Column:Industry news Time:2024-03-22 Browsing volume: 96
Last week, Federal Reserve Chairman Jerome Powell's unexpected remarks injected a shot in the arm for the markets, propelling a simultaneous rise in U.S. stocks, bonds, and currency.

Last week, Federal Reserve Chairman Jerome Powell's unexpected remarks injected a shot in the arm for the markets, propelling a simultaneous rise in U.S. stocks, bonds, and currency. Apart from being interpreted as a potential further relaxation of the financial environment, his speech also touched on the unemployment rate.

During last Wednesday's press conference, Powell suggested that a significant increase in the unemployment rate might prompt the Federal Reserve to lower interest rates, reiterating this viewpoint several times in response to journalists' questions.

He emphasized that although the Federal Reserve aims to lower rates only after ensuring control over inflation, there might also be a need for policy measures to address unexpected weakness in the job market.
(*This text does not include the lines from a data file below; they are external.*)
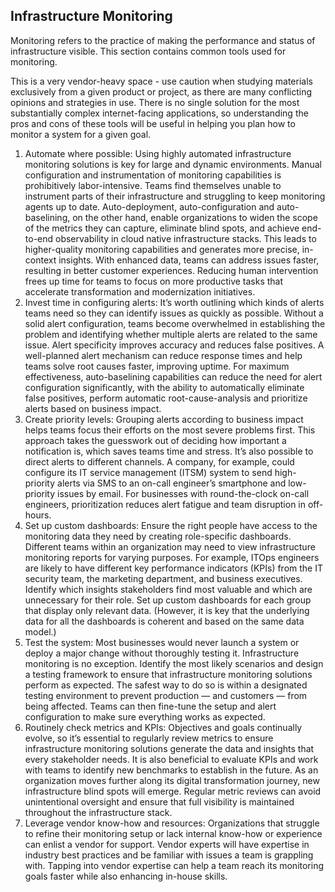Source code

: ## Infrastructure Monitoring
Monitoring refers to the practice of making the performance and status of infrastructure visible. This section contains common tools used for monitoring.

This is a very vendor-heavy space - use caution when studying materials exclusively from a given product or project, as there are many conflicting opinions and strategies in use. There is no single solution for the most substantially complex internet-facing applications, so understanding the pros and cons of these tools will be useful in helping you plan how to monitor a system for a given goal.

1. Automate where possible: Using highly automated infrastructure monitoring solutions is key for large and dynamic environments. Manual configuration and instrumentation of monitoring capabilities is prohibitively labor-intensive. Teams find themselves unable to instrument parts of their infrastructure and struggling to keep monitoring agents up to date. Auto-deployment, auto-configuration and auto-baselining, on the other hand, enable organizations to widen the scope of the metrics they can capture, eliminate blind spots, and achieve end-to-end observability in cloud native infrastructure stacks. This leads to higher-quality monitoring capabilities and generates more precise, in-context insights. With enhanced data, teams can address issues faster, resulting in better customer experiences. Reducing human intervention frees up time for teams to focus on more productive tasks that accelerate transformation and modernization initiatives.
2. Invest time in configuring alerts: It’s worth outlining which kinds of alerts teams need so they can identify issues as quickly as possible. Without a solid alert configuration, teams become overwhelmed in establishing the problem and identifying whether multiple alerts are related to the same issue. Alert specificity improves accuracy and reduces false positives. A well-planned alert mechanism can reduce response times and help teams solve root causes faster, improving uptime. For maximum effectiveness, auto-baselining capabilities can reduce the need for alert configuration significantly, with the ability to automatically eliminate false positives, perform automatic root-cause-analysis and prioritize alerts based on business impact.
3. Create priority levels: Grouping alerts according to business impact helps teams focus their efforts on the most severe problems first. This approach takes the guesswork out of deciding how important a notification is, which saves teams time and stress. It’s also possible to direct alerts to different channels. A company, for example, could configure its IT service management (ITSM) system to send high-priority alerts via SMS to an on-call engineer’s smartphone and low-priority issues by email. For businesses with round-the-clock on-call engineers, prioritization reduces alert fatigue and team disruption in off-hours.
4. Set up custom dashboards: Ensure the right people have access to the monitoring data they need by creating role-specific dashboards. Different teams within an organization may need to view infrastructure monitoring reports for varying purposes. For example, ITOps engineers are likely to have different key performance indicators (KPIs) from the IT security team, the marketing department, and business executives. Identify which insights stakeholders find most valuable and which are unnecessary for their role. Set up custom dashboards for each group that display only relevant data. (However, it is key that the underlying data for all the dashboards is coherent and based on the same data model.)
5. Test the system: Most businesses would never launch a system or deploy a major change without thoroughly testing it. Infrastructure monitoring is no exception. Identify the most likely scenarios and design a testing framework to ensure that infrastructure monitoring solutions perform as expected. The safest way to do so is within a designated testing environment to prevent production — and customers — from being affected. Teams can then fine-tune the setup and alert configuration to make sure everything works as expected.
6. Routinely check metrics and KPIs: Objectives and goals continually evolve, so it’s essential to regularly review metrics to ensure infrastructure monitoring solutions generate the data and insights that every stakeholder needs. It is also beneficial to evaluate KPIs and work with teams to identify new benchmarks to establish in the future. As an organization moves further along its digital transformation journey, new infrastructure blind spots will emerge. Regular metric reviews can avoid unintentional oversight and ensure that full visibility is maintained throughout the infrastructure stack.
7. Leverage vendor know-how and resources: Organizations that struggle to refine their monitoring setup or lack internal know-how or experience can enlist a vendor for support. Vendor experts will have expertise in industry best practices and be familiar with issues a team is grappling with. Tapping into vendor expertise can help a team reach its monitoring goals faster while also enhancing in-house skills.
Despite not currently witnessing any evident issues in the job market, some economists are not overly optimistic. They believe that the unemployment rates in some states have risen significantly, with both the number and duration of temporary jobs decreasing.

However, Powell also added that with the "initial claims for unemployment benefits" being exceptionally low, he does not foresee the risk of unemployment rates rising rapidly.

Meanwhile, in the latest Federal Reserve policy meeting, officials maintained interest rates unchanged and released new quarterly economic forecasts. They anticipate a 2.1% growth rate for the U.S. economy this year, significantly higher than the 1.4% forecasted in December. Despite recent months seeing higher-than-expected inflation rates, a slim majority of Federal Reserve officials still anticipate three interest rate cuts this year, leading to another surge in the U.S. stock market.

These actions indicate that despite the strong performance of the U.S. economy, concerns over the job market and inflation control remain paramount for the Federal Reserve. They aim to maintain stable economic growth through timely policy interventions while ensuring that inflation stays within manageable bounds.